Подбежала черная дворняжка с торчащими ребрами, обнюхала заштопанную штанину человека и покорно улеглась в ногах.
— От меня тебе толку не будет, — сказал Иван и стал размышлять на предмет короткой дороги к храму. — Возвращайся лучше к деду Толику. Тот хотя бы хлебом накормит.
Пес неодобрительно загавкал и убежал прочь.
— Вот и я того же мнения.
Пройдя узкой извилистой тропой сквозь сосновый бор, он увидел ржавый купол храма без креста, с покосившейся на запад колокольней. Тут же, рядом, возле складов, на консервации стояли два молоковоза. Наследие последнего председателя, сбежавшего от народного гнева в неизвестном направлении.
Только Валет миновал машины, как со спины его окликнули. Тело по инерции сделало еще несколько шагов, а голова, часто живущая отдельной жизнью, повернулась. На траве сидел Семен и любовался в начищенную лопату.
— Куда путь держите, Иван Олегович? — спросил паренек и ловким движением руки выдернул волос из оттянутой ноздри. — Неужели на проповедь попа?
— Здорово, Сеня, — сказал Иван Олегович. — Да, вот иду послушать.
— Не верю я во все это.
— А во что же, позволь спросить, сейчас верит советская молодежь?
— В песок маслянистый под ногами, в то, что все погорело в огородах без дождей, в то, что совхоз закрыли. Вот в голос священника верю. Слышите, какой он громкий? А в то, что говорит, не верю. Бога придумали люди.
— И зачем же, скажи-ка мне?
— Может быть, чтобы людям было не так страшно умирать.
— А людей тогда кто придумал?
— В школе про обезьян говорили, но это сущая глупость. Обезьяны разумнее людей себя ведут.
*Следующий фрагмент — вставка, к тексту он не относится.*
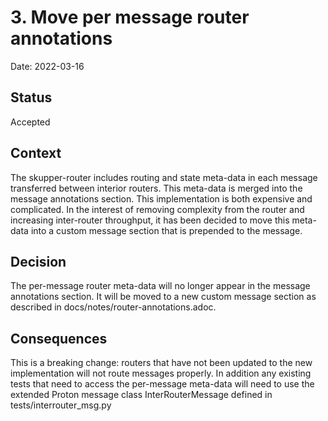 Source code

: # 3. Move per message router annotations

Date: 2022-03-16

## Status

Accepted

## Context

The skupper-router includes routing and state meta-data in each message transferred between interior routers. This meta-data is merged into the message annotations section. This implementation is both expensive and complicated. In the interest of removing complexity from the router and increasing inter-router throughput, it has been decided to move this meta-data into a custom message section that is prepended to the message.

## Decision

The per-message router meta-data will no longer appear in the message annotations section. It will be moved to a new custom message section as described in docs/notes/router-annotations.adoc.

## Consequences

This is a breaking change: routers that have not been updated to the new implementation will not route messages properly. In addition any existing tests that need to access the per-message meta-data will need to use the extended Proton message class InterRouterMessage defined in tests/interrouter_msg.py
Я с сестрой в зоопарке видел.
— Вам, молодым, рано думать о смерти, а мне, старику, пора бы начинать готовиться. Грехи к земле тянут.
— Думать о смерти? А чего о ней думать, Иван Олегович? Я, как молокозавод прикрыли, только о ней и думаю, закапывая покойников. Вот в них верю, потому что они теперь — мой хлеб.
— А чего ты лопату начистил? Хоронят кого?
— Инструмент должен всегда находиться в чистоте. Может, Вы сегодня помрете.